Şimşek, geçen yıl ekonomideki ivme kaybının da etkisiyle işsizlik oranında tedrici bir artış söz konusu olduğunu belirterek, istihdamı arttırmaya yönelik alınan tedbirler ve ekonomik büyümedeki hızlanma sonucunda işsizlik oranında yılbaşından itibaren kademeli bir iyileşme sağlandığını ifade etti. Program dönemi boyunca bu eğilimin devam edeceğini öngördüklerinin altını çizen Şimşek, "2019 itibarıyla işsizlik oranının yeniden tek haneye düşmesini ve 2020 yılında yüzde 9,6 oranında gerçekleşmesini öngörüyoruz ki bu, güçlü iş gücüne katılım oranı ve çalışma çağı nüfusundaki artışa rağmen sağlanacaktır." ifadelerini kullandı.

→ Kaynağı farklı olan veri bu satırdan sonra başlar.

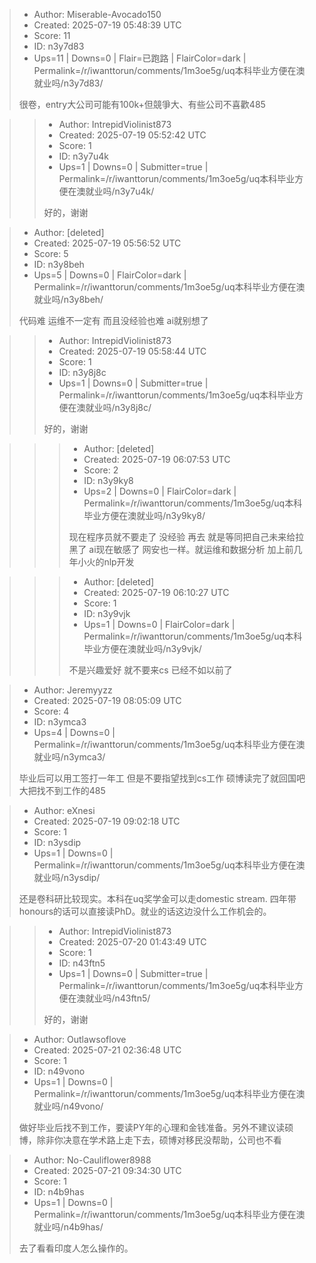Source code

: > - Author: Miserable-Avocado150
> - Created: 2025-07-19 05:48:39 UTC
> - Score: 11
> - ID: n3y7d83
> - Ups=11 | Downs=0 | Flair=已跑路 | FlairColor=dark | Permalink=/r/iwanttorun/comments/1m3oe5g/uq本科毕业方便在澳就业吗/n3y7d83/
>
> 很卷，entry大公司可能有100k+但競爭大、有些公司不喜歡485

>> - Author: IntrepidViolinist873
>> - Created: 2025-07-19 05:52:42 UTC
>> - Score: 1
>> - ID: n3y7u4k
>> - Ups=1 | Downs=0 | Submitter=true | Permalink=/r/iwanttorun/comments/1m3oe5g/uq本科毕业方便在澳就业吗/n3y7u4k/
>>
>> 好的，谢谢

> - Author: [deleted]
> - Created: 2025-07-19 05:56:52 UTC
> - Score: 5
> - ID: n3y8beh
> - Ups=5 | Downs=0 | FlairColor=dark | Permalink=/r/iwanttorun/comments/1m3oe5g/uq本科毕业方便在澳就业吗/n3y8beh/
>
> 代码难 运维不一定有 而且没经验也难 ai就别想了

>> - Author: IntrepidViolinist873
>> - Created: 2025-07-19 05:58:44 UTC
>> - Score: 1
>> - ID: n3y8j8c
>> - Ups=1 | Downs=0 | Submitter=true | Permalink=/r/iwanttorun/comments/1m3oe5g/uq本科毕业方便在澳就业吗/n3y8j8c/
>>
>> 好的，谢谢

>>> - Author: [deleted]
>>> - Created: 2025-07-19 06:07:53 UTC
>>> - Score: 2
>>> - ID: n3y9ky8
>>> - Ups=2 | Downs=0 | FlairColor=dark | Permalink=/r/iwanttorun/comments/1m3oe5g/uq本科毕业方便在澳就业吗/n3y9ky8/
>>>
>>> 现在程序员就不要走了 没经验 再去 就是等同把自己未来给拉黑了 ai现在敏感了 网安也一样。就运维和数据分析 加上前几年小火的nlp开发

>>> - Author: [deleted]
>>> - Created: 2025-07-19 06:10:27 UTC
>>> - Score: 1
>>> - ID: n3y9vjk
>>> - Ups=1 | Downs=0 | FlairColor=dark | Permalink=/r/iwanttorun/comments/1m3oe5g/uq本科毕业方便在澳就业吗/n3y9vjk/
>>>
>>> 不是兴趣爱好 就不要来cs 已经不如以前了

> - Author: Jeremyyzz
> - Created: 2025-07-19 08:05:09 UTC
> - Score: 4
> - ID: n3ymca3
> - Ups=4 | Downs=0 | Permalink=/r/iwanttorun/comments/1m3oe5g/uq本科毕业方便在澳就业吗/n3ymca3/
>
> 毕业后可以用工签打一年工 但是不要指望找到cs工作 硕博读完了就回国吧 大把找不到工作的485

> - Author: eXnesi
> - Created: 2025-07-19 09:02:18 UTC
> - Score: 1
> - ID: n3ysdip
> - Ups=1 | Downs=0 | Permalink=/r/iwanttorun/comments/1m3oe5g/uq本科毕业方便在澳就业吗/n3ysdip/
>
> 还是卷科研比较现实。本科在uq奖学金可以走domestic stream. 四年带honours的话可以直接读PhD。就业的话这边没什么工作机会的。

>> - Author: IntrepidViolinist873
>> - Created: 2025-07-20 01:43:49 UTC
>> - Score: 1
>> - ID: n43ftn5
>> - Ups=1 | Downs=0 | Submitter=true | Permalink=/r/iwanttorun/comments/1m3oe5g/uq本科毕业方便在澳就业吗/n43ftn5/
>>
>> 好的，谢谢

> - Author: Outlawsoflove
> - Created: 2025-07-21 02:36:48 UTC
> - Score: 1
> - ID: n49vono
> - Ups=1 | Downs=0 | Permalink=/r/iwanttorun/comments/1m3oe5g/uq本科毕业方便在澳就业吗/n49vono/
>
> 做好毕业后找不到工作，要读PY年的心理和金钱准备。另外不建议读硕博，除非你决意在学术路上走下去，硕博对移民没帮助，公司也不看

> - Author: No-Cauliflower8988
> - Created: 2025-07-21 09:34:30 UTC
> - Score: 1
> - ID: n4b9has
> - Ups=1 | Downs=0 | Permalink=/r/iwanttorun/comments/1m3oe5g/uq本科毕业方便在澳就业吗/n4b9has/
>
> 去了看看印度人怎么操作的。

Bu yılın sonunda enflasyonun yüzde 9,5 olacağını öngördüklerini kaydeden Şimşek, şöyle devam etti:
"Önümüzdeki dönemde enflasyon hedefle uyumlu patikaya gelene kadar para politikasında sıkı duruşun sürdürülmesi beklenmektedir. Yeni Orta Vadeli Program (2018-2020) döneminde enflasyonun kademeli olarak iyileşerek yüzde 5 seviyesine gerilemesini hedefliyoruz. 2016'da milli gelire oranla yüzde 3,8'e kadar gerileyen cari işlemler açığının 2017'de altın ve enerji dengesindeki bozulma nedeniyle bir miktar artmasını bekliyoruz. Diğer yandan program döneminde uygulayacağımız politikalar sayesinde cari açığın, gayri safi yurtiçi hasılaya oranla kademeli olarak düşerek 2020'de yüzde 3,9 seviyesinde gerçekleşeceğini tahmin ediyoruz. Cari işlemler açığının finansmanını iyileştirmeye yönelik çabalarımız devam etmekte. Özellikle yatırım ortamının iyileştirilmesi bu konuda temel önceliğimizdir."